WHAT YOU NEED TO DO
Read through the data, and wherever a line holds the word "cualquier", write that line out.

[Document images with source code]
........

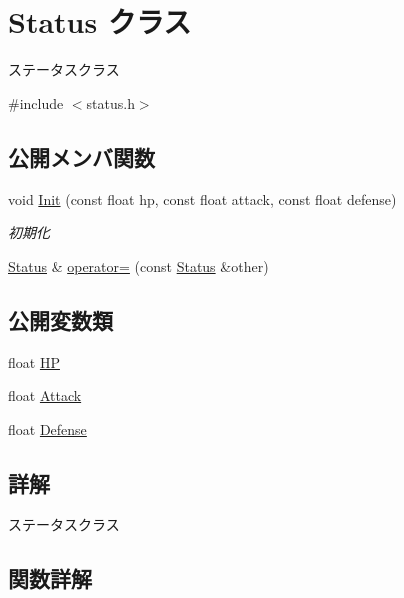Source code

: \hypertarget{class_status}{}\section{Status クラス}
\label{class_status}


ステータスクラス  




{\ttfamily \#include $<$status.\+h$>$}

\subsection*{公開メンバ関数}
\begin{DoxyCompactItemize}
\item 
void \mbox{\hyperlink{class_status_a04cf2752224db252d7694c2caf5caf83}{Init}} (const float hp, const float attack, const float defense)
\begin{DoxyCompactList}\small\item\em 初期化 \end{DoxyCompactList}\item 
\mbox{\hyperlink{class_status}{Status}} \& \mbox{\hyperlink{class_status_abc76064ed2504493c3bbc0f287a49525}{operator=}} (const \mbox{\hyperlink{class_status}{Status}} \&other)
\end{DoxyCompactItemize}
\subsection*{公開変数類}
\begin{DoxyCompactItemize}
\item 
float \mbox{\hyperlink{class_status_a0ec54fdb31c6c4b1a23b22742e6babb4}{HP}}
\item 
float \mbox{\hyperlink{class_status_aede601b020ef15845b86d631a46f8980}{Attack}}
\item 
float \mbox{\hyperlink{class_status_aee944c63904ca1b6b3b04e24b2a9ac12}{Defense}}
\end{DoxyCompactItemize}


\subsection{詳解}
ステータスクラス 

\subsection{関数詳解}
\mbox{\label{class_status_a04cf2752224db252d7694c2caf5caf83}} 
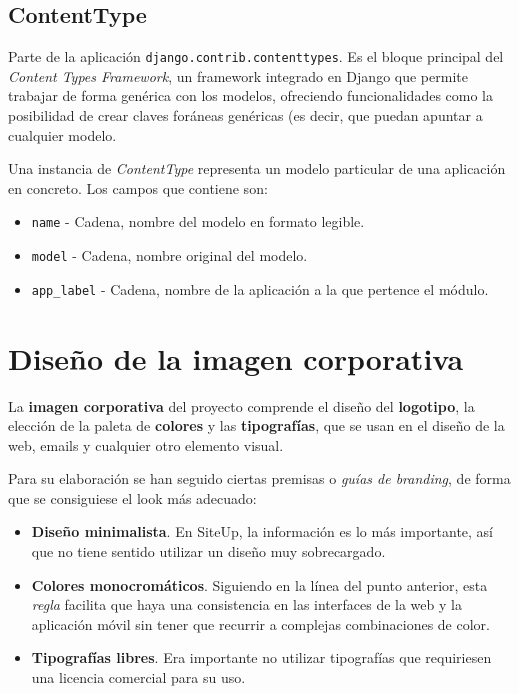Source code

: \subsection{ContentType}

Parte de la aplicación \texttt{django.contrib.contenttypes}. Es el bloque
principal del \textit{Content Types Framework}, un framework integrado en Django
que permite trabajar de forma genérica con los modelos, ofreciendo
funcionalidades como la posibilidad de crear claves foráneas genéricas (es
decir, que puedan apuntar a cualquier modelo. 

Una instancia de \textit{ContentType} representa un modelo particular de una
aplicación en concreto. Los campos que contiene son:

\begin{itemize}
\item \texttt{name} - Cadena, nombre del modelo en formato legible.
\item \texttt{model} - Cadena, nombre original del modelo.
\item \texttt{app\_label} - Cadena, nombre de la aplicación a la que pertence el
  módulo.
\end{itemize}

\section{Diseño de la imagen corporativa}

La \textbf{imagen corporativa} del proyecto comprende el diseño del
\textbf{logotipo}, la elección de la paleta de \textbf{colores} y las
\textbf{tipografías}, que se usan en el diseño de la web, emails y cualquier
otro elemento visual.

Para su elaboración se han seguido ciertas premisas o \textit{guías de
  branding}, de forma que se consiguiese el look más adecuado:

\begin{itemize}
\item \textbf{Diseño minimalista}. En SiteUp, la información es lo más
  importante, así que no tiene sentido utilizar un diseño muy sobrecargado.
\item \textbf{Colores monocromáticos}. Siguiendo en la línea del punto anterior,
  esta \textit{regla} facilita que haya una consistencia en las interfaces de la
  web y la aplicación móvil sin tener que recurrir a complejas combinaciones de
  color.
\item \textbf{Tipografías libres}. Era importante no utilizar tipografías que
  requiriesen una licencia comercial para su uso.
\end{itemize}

........

ANSWER
decir, que puedan apuntar a cualquier modelo. 
\textbf{tipografías}, que se usan en el diseño de la web, emails y cualquier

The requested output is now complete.